07/28/2025
Performance is not pathology. It is an adaptation.
It begins in childhood, where safety and care are often conditional. We learn to perform — to suppress our needs in order to belong.
“The child’s need for attachment trumps even the need for authenticity.”
— Dr. Gabor Maté
Brené Brown calls this performative belonging, the internalized belief that love and worth are earned through perfection and self-erasure.
This same dynamic reappears in clinical settings. Within a medical system still shaped by hierarchy, productivity, and purity ideals, patients, especially those with complex, contested, or invisible illness must perform not just their symptoms, but their legitimacy. What we call compliance is often a trauma-informed strategy: fawning, freezing, performing wellness to access care.
“Patients shouldn’t have to become medical experts just to be taken seriously.”
— Ragen Chastain
“To get help, I had to act like the kind of sick person doctors wanted to help—cogent, grateful, and above all, not angry.”
— Meghan O’Rourke
This is compliance theater. And when your illness lacks visibility or a formal label, you also lack diagnostic privilege, the social power of being legible to systems designed for the measurable.
“We are trained to be grateful for scraps of care.”
— Leah Lakshmi Piepzna-Samarasinha
“The burden of proof always lies with the patient.”
— Trisha Greenhalgh
Care cannot be extracted through performance. It must be co-created.

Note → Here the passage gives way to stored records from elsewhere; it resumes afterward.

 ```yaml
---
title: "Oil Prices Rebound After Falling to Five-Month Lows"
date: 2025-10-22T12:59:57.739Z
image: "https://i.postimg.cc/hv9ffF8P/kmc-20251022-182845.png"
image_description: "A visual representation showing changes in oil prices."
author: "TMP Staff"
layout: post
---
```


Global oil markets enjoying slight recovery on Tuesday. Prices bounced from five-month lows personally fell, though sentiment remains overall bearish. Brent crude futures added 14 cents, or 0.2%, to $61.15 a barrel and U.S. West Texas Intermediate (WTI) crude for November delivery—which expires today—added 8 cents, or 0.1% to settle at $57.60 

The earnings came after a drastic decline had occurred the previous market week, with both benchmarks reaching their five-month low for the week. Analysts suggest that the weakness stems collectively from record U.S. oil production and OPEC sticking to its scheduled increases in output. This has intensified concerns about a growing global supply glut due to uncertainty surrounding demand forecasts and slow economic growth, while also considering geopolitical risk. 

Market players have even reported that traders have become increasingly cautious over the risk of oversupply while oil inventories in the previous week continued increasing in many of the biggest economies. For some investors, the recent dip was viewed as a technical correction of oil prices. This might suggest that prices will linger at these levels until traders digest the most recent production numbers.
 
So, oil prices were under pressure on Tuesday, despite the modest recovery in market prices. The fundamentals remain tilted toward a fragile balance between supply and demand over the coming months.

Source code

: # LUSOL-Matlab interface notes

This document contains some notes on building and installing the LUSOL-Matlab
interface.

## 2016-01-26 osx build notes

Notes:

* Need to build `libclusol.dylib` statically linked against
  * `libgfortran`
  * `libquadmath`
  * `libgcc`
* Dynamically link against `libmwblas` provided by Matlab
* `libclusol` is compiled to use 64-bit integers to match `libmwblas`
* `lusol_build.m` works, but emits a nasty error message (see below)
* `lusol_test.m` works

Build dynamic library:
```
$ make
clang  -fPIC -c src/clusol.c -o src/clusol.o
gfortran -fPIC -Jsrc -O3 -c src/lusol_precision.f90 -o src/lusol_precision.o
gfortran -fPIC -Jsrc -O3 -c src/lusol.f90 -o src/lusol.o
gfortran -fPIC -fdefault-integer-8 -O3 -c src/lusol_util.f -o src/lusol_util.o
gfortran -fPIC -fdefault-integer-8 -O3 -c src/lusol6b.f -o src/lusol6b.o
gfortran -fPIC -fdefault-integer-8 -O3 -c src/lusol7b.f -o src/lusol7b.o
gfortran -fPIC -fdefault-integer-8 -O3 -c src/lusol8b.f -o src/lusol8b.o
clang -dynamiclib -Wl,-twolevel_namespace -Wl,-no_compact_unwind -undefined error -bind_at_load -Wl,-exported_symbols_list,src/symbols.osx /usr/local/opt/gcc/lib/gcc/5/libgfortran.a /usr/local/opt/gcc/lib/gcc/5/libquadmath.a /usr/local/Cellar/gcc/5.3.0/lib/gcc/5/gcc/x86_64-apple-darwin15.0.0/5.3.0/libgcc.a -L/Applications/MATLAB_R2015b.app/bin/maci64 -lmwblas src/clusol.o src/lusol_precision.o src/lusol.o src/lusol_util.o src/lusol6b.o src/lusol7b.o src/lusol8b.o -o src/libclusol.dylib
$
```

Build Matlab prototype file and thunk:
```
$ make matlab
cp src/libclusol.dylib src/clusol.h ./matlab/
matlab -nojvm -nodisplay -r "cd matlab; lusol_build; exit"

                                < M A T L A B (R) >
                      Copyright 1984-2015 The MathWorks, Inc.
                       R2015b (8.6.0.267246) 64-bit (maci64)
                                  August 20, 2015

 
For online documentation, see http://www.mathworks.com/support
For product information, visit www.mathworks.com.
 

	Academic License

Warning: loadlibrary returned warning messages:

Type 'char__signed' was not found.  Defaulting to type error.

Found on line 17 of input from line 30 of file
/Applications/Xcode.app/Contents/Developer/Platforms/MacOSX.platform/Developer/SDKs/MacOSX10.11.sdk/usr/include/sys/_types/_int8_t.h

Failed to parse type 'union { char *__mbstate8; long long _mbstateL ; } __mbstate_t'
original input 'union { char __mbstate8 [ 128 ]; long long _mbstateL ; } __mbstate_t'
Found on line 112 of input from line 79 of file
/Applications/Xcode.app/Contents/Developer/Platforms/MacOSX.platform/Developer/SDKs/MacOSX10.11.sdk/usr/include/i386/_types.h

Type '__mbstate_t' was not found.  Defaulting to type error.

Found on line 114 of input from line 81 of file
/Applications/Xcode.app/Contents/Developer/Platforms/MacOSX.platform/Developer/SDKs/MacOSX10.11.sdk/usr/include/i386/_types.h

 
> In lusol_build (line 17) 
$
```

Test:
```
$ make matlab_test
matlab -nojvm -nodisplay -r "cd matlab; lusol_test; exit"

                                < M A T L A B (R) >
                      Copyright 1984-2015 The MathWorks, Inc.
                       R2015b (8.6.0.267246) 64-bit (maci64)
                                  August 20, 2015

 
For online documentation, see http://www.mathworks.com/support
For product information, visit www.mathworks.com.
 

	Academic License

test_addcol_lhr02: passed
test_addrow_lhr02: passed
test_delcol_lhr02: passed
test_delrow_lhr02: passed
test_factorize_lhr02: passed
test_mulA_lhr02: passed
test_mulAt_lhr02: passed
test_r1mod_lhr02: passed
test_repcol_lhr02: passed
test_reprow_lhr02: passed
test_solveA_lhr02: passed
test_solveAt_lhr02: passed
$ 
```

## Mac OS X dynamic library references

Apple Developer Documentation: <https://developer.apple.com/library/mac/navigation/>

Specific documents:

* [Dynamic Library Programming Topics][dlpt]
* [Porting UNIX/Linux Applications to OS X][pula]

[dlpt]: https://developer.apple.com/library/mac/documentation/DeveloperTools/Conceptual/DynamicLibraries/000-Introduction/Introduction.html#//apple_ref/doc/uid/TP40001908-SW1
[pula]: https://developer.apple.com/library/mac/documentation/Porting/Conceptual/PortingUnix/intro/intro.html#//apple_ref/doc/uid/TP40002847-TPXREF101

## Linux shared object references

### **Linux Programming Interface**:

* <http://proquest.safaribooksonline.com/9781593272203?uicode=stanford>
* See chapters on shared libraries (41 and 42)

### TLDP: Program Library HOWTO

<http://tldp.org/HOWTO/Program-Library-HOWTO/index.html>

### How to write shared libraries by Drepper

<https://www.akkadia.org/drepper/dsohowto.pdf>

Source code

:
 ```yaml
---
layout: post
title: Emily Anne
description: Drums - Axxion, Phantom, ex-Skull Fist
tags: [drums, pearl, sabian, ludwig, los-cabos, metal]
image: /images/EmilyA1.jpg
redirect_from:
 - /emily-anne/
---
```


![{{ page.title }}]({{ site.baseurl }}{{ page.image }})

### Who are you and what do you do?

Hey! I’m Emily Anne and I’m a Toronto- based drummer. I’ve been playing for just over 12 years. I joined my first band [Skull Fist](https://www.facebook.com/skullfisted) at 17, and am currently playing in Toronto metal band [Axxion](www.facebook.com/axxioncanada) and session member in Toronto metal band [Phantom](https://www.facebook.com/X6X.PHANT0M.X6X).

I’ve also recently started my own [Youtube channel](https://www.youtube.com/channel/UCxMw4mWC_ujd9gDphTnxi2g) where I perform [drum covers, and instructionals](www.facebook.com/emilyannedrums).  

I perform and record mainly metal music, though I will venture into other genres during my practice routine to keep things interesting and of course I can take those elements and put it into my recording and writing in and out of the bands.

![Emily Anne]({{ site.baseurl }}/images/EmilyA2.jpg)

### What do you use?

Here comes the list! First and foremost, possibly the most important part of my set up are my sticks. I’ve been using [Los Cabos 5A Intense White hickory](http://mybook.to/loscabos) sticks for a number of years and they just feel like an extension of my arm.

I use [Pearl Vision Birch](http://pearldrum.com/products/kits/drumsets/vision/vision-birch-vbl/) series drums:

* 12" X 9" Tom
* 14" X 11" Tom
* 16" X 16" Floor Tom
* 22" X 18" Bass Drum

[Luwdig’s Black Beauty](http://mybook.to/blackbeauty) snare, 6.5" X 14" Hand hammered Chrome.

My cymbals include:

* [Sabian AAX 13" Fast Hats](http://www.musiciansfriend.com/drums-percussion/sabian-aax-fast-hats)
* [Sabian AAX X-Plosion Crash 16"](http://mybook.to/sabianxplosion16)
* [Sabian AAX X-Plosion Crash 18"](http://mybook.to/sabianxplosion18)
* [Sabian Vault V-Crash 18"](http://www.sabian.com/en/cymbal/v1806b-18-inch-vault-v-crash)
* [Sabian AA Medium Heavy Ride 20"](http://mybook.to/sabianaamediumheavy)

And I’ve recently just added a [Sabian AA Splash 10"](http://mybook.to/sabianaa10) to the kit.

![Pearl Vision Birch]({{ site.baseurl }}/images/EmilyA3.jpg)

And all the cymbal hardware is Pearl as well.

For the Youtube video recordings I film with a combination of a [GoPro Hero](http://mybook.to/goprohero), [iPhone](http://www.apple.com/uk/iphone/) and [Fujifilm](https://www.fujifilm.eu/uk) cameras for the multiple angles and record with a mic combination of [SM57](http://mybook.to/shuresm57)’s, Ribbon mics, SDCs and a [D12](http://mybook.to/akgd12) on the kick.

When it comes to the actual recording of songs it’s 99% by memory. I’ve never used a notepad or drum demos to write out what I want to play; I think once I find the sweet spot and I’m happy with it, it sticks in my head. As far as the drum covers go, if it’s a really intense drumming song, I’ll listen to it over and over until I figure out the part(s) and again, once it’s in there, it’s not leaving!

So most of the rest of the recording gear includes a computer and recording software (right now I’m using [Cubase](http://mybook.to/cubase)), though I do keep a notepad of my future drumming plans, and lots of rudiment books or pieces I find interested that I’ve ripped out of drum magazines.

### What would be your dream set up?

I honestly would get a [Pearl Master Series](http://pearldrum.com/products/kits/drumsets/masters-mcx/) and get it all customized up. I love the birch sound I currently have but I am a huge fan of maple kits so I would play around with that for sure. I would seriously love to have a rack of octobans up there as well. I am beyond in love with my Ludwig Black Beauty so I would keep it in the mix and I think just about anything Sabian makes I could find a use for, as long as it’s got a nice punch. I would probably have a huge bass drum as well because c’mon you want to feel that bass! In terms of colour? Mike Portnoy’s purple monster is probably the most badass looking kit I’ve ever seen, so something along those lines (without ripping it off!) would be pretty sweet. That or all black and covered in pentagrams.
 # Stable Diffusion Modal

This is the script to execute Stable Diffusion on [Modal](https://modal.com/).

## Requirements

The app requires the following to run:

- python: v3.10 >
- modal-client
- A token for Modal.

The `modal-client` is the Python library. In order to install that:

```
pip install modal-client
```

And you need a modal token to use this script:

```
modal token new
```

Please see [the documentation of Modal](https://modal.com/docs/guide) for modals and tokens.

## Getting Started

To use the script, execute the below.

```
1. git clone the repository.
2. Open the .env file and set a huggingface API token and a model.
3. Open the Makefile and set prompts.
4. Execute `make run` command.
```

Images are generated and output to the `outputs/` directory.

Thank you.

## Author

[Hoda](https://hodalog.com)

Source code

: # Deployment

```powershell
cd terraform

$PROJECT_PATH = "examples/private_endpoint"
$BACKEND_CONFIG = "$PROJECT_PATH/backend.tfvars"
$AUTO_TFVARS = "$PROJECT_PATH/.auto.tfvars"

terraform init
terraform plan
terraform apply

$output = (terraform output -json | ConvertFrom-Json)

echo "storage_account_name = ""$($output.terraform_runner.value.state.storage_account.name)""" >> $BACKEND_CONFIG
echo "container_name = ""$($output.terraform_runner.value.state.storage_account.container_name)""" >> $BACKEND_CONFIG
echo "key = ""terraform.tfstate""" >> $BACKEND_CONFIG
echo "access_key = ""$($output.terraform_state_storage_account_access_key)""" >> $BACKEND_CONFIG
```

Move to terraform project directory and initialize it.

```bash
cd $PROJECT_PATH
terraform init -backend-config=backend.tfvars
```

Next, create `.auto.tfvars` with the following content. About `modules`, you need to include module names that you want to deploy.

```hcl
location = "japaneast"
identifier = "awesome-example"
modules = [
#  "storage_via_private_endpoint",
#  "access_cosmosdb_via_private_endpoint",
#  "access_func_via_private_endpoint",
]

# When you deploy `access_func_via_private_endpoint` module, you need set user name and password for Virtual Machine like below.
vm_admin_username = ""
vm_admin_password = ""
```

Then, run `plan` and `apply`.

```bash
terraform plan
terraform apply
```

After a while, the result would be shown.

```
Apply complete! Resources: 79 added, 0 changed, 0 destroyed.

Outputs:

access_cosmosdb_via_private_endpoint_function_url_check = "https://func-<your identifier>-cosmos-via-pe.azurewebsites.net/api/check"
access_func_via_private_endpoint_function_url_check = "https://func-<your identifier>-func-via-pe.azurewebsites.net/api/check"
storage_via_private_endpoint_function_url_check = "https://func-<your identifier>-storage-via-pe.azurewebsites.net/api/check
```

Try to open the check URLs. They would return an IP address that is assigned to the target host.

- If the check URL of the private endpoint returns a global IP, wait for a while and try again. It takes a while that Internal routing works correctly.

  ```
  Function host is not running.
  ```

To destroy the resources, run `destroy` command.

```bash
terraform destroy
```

“When doctors interrupt patients after 11 seconds, they miss the most vital clues.”
— Dr. Danielle Ofri
“The white coat can be armor, but it can also be a blindfold.”
— Dr. Sayantani DasGupta
“What we practice at the small scale sets the patterns for the whole system.”
— adrienne maree brown
If performance is the price of entry, the system is not healing us. It’s rehearsing us. Real care begins where performance ends—where worth is not proven, but presumed.
Featuring quotes from thinkers and writers who have shaped my understanding of performance and care.